Will households be better off in 2020 than in 2016? And who will fare best?
Economic predictions are always uncertain, particularly as we embark on the long process of negotiating just what Brexit really means. But the official Office for Budget Responsibility forecasts for pay, prices and employment are as comprehensive as it gets, and they’re what Chancellors set their Budgets by.
By adding in the impact of planned government policies on things like tax cuts, benefit changes and the National Living Wage, we can project what might happen not just to overall economic growth, but to household incomes too.
Let’s start at the top. By 2021, we’re predicting that the richest third of working-age households are set to have average incomes that are around 4 per cent (or roughly £2,100 per household) higher than today after accounting for inflation. That’s an improvement, but it’s pretty modest stuff compared to the pace of growth we’d normally expect over four years. For that, we can thank the prospects for tepid pay growth.
Even 4 per cent would be welcome though for those in the middle third of the pack. Here household incomes are likely to be broadly unchanged by 2021. Coming so soon after the last crash and following only a brief recovery, such an outcome would be disappointing to say the least.
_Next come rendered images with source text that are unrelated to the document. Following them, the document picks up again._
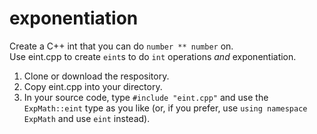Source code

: # exponentiation
Create a C++ int that you can do `number ** number` on.\
Use eint.cpp to create `eint`s to do `int` operations _and_ exponentiation.
1. Clone or download the respository.
2. Copy eint.cpp into your directory.
3. In your source code, type `#include "eint.cpp"` and use the `ExpMath::eint` type as you like (or, if you prefer, use `using namespace ExpMath` and use `eint` instead).
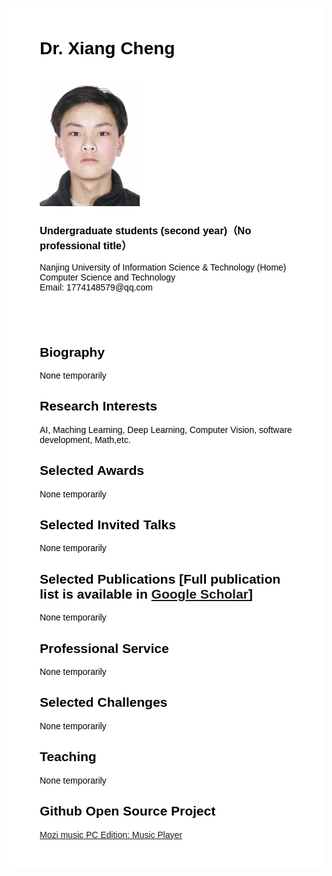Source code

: <body>
	<div style="
		    font-family: Georgia, Helvetica, Arial, Verdana, san-serif, Times;
			color: #000;
			background-color: #ffffff;
			text-align: left;
			margin-top: 30px;
			margin-bottom: 30px;
			margin-left: auto;
			margin-right: auto;
			padding-left: 50px;
			padding-right: 50px;
			padding-top: 10px;
			padding-bottom: 30px;
			max-width: 960px;
		    ">
		<div style="margin-top:25px">
			<div style="height: 460px;">
				<div width="670px">
					<div>
						<h1>Dr. Xiang Cheng &nbsp; </h1><h1></h1>
					</div>                       
					<img src="doc/Handsome guy photos.jpg" border="0" width="160"><br>
					<h3>Undergraduate students (second year)（No professional title） </h3> 
					<p>
						Nanjing University of Information Science & Technology (Home)<br>
						Computer Science and Technology<br>
						Email: 1774148579@qq.com <br>              
					</p>
				</div>
			</div>
			<div>
				<h2>Biography</h2>
					<p>None temporarily</p>
				<h2>Research Interests</h2>
					<p>AI, Maching Learning, Deep Learning, Computer Vision, software development, Math,etc.</p>
				<h2>Selected Awards</h2>
					<p>None temporarily</p>
				<h2>Selected Invited Talks</h2>
					<p>None temporarily</p>
				<h2>Selected Publications [Full publication list is available in <a href="">Google Scholar</a>]</h2>
					<p>None temporarily</p>
				<h2>Professional Service</h2>
					<p>None temporarily</p>
				<h2>Selected Challenges</h2>
					<p>None temporarily</p>
				<h2>Teaching</h2>
					<p>None temporarily</p>
				<h2>Github Open Source Project</h2>
					<p><a href="//github.com/Super-Badmen-Viper/MoZhiMusicPlayer">Mozi music PC Edition: Music Player</a></p>
			</div>
		</div>
	</div>
</body>
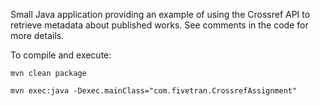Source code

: Small Java application providing an example of using the Crossref API to retrieve metadata about published works.
See comments in the code for more details.

To compile and execute:

`mvn clean package`

`mvn exec:java -Dexec.mainClass="com.fivetran.CrossrefAssignment"
`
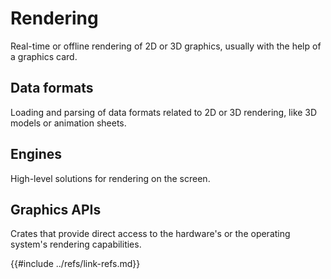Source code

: # Rendering

Real-time or offline rendering of 2D or 3D graphics, usually with the help of a graphics card.

## Data formats

Loading and parsing of data formats related to 2D or 3D rendering, like 3D models or animation sheets.

## Engines

High-level solutions for rendering on the screen.

## Graphics APIs

Crates that provide direct access to the hardware's or the operating system's rendering capabilities.

{{#include ../refs/link-refs.md}}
Most concerning though is the prospect facing the poorest third of working-age households (covering around 18 million adults and children). Here, average incomes look set to fall by 10 per cent (around £1,200 per household) over the coming four years. This group is affected by the same weak pay growth impacting on those with higher incomes, but its members will also be the most affected by the range of welfare cuts introduced by the then Chancellor George Osborne. These include a freeze on the value of benefits until April 2020, which will bite even harder than previously thought thanks to the unexpectedly fast pace at which prices are rising.
Notes: Thirds refer to the adult and child population living in non-pensioner households. Incomes are inflation-adjusted using a projection of CPI excluding housing costs.
Source: Resolution Foundation projection using OBR economic forecasts, planned tax and benefit policies and other assumptions. See Living Standards 2017 for more details.
In short, the forecast is one of weak growth and rapidly rising inequality.
How does this outlook compare to the last great living standards squeeze that followed the financial crisis? That ‘Great Recession’ certainly packed a punch – one we are still recovering from. But the impact was felt differently. Middle and higher income households were hit the hardest as pay packets shrank, while our social security safety net cushioned the squeeze for poorer households.
So while the upcoming living standards slowdown will not be nearly as bad as the last one for most households, for the poorest third of households it could be even worse than the Great Recession.
The official economic forecasts that underpin this troubling outlook will inevitably be wrong – for better or for worse. But there is more certainty about tax and benefit policy – and it is these that play a greater role in determining the distribution of growth. The good news is that government is not powerless to tackle this grim outlook. As well as trying to ensure overall prosperity, whoever takes power on 8 June will need to decide whether or not they want to stick with current tax and benefit plans. Their choice will be crucial for millions of families.